Uncertainty has led to relatively little buying and selling activity among existing homeowners, the Nationwide Building Society said.
The lender said that owners aged 55 to 64 had typically been in their current property for 17 years, some 10 years longer than 35 to 44-year-olds.
This means a growing proportion of homes have two or more spare bedrooms.
Some 54% of homes where the owner lives in the property are “under occupied” in this way, the Nationwide said, up from about 42% in 2000.
“A possible consequence of the low rate of churn [people moving] is that the housing stock is not being utilised as effectively as it could,” said Nationwide chief economist Robert Gardner.
Activity among first-time buyers has returned to levels seen before the financial crisis. However, people are tending to buy a little later in life.
Homeownership among 24 to 44 year-olds has dropped and Mr Gardner said, traditionally, that age group tended to move more frequently.
So homeowner activity has fallen, while recent political uncertainty has meant many people choosing not to move.
In recent times, this has meant relatively little movement in prices.
The latest Nationwide data shows that UK house prices rose on average by 0.3% in July compared with the same month a year ago.
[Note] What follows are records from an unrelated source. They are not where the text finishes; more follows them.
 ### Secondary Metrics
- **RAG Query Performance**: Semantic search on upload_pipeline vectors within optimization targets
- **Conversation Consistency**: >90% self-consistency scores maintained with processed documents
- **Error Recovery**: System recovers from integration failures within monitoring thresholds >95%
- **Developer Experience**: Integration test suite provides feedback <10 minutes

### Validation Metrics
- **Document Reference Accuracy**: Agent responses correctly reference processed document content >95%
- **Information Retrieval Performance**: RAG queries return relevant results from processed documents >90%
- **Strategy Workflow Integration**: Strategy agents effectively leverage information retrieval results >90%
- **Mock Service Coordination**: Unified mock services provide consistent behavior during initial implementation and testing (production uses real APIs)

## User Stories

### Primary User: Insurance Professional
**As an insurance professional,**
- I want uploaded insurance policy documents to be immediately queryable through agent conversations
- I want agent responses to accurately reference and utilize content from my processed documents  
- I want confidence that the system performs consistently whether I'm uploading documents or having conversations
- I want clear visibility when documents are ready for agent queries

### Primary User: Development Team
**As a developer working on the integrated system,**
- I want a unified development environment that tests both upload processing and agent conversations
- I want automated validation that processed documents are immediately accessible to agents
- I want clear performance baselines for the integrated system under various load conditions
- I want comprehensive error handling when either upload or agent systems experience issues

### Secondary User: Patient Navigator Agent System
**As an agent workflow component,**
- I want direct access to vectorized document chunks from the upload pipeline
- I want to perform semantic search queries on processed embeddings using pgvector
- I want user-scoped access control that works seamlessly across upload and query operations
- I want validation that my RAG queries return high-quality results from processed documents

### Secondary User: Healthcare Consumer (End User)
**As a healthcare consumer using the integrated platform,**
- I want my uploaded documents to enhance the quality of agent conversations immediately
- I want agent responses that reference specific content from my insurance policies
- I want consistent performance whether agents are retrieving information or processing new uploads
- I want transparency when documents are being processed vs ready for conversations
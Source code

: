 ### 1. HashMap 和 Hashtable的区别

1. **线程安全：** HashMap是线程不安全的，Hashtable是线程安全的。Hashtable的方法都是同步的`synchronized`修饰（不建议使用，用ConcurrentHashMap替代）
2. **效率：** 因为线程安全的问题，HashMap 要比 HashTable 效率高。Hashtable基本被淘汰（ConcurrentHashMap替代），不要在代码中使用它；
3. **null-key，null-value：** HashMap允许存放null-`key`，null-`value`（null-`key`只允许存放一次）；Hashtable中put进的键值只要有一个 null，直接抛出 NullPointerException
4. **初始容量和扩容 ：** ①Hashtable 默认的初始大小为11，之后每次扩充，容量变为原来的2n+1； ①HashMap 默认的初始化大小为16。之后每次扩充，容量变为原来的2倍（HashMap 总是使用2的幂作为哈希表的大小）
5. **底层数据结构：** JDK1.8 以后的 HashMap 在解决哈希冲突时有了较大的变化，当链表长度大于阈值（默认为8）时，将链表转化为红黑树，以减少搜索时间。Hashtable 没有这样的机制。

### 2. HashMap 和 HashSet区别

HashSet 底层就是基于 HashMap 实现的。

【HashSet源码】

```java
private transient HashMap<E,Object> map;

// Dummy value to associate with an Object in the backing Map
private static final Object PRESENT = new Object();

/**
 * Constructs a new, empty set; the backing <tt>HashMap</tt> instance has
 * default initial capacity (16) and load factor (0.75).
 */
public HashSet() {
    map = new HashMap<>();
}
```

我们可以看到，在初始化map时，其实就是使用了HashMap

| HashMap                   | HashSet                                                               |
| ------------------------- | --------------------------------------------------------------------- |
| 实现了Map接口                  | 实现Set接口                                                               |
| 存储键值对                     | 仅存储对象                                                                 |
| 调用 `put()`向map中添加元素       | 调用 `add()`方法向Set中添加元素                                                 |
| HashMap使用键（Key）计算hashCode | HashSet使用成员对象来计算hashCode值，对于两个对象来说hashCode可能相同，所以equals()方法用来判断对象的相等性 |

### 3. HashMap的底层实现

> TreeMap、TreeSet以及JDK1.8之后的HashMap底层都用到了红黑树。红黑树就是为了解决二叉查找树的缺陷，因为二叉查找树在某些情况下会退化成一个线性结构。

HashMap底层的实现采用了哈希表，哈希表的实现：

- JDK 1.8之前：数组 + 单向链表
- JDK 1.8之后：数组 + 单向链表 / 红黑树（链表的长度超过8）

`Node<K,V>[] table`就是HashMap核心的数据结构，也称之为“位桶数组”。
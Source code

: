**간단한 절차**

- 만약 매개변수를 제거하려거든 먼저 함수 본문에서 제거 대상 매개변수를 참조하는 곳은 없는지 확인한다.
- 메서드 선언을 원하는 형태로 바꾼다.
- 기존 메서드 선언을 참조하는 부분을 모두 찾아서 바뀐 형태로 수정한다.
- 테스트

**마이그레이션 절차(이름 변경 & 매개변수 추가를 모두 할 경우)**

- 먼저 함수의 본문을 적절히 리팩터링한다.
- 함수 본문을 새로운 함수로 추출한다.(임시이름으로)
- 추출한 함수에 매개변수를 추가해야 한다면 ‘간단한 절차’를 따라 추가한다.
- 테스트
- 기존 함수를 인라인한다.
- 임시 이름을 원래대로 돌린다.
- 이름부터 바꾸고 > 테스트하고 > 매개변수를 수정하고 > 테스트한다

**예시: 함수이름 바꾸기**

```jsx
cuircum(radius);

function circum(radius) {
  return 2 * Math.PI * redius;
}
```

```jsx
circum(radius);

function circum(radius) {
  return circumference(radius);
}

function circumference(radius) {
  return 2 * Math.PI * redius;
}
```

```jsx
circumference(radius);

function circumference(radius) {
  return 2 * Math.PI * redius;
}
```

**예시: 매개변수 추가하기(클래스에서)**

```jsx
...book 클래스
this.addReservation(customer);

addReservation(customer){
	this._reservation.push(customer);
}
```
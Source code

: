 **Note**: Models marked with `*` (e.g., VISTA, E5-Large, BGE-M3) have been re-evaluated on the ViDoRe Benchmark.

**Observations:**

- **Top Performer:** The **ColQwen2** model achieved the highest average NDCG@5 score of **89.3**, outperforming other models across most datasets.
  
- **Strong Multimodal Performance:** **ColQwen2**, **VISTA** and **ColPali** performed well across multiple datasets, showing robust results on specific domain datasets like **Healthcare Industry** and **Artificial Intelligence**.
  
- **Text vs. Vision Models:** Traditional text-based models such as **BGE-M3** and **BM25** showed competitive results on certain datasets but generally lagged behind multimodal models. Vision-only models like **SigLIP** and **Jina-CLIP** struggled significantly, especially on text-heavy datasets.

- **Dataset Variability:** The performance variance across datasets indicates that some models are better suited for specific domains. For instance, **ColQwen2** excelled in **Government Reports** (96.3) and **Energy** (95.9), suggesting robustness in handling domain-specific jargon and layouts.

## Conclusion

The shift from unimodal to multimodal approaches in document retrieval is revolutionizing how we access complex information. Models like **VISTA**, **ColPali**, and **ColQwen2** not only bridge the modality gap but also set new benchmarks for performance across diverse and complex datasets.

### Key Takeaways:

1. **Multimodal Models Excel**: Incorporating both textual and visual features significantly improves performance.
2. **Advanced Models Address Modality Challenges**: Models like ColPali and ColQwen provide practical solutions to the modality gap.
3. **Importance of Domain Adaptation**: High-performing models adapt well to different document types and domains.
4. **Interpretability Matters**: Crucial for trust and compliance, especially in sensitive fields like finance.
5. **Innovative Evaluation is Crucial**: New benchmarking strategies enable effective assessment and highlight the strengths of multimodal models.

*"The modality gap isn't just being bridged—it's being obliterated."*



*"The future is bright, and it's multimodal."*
That meant the average home is valued at £217,663.
It is the eighth month in a row that annual house price growth has been at less than 1%, under the Nationwide’s measure.
“The property market may be stuck in a sub-1% rut but low supply and rock-bottom mortgage rates are keeping its head above water,” said Michael Biemann, chief executive of lender, Selina Finance.
“It is hard to see the narrative changing between now and Halloween.”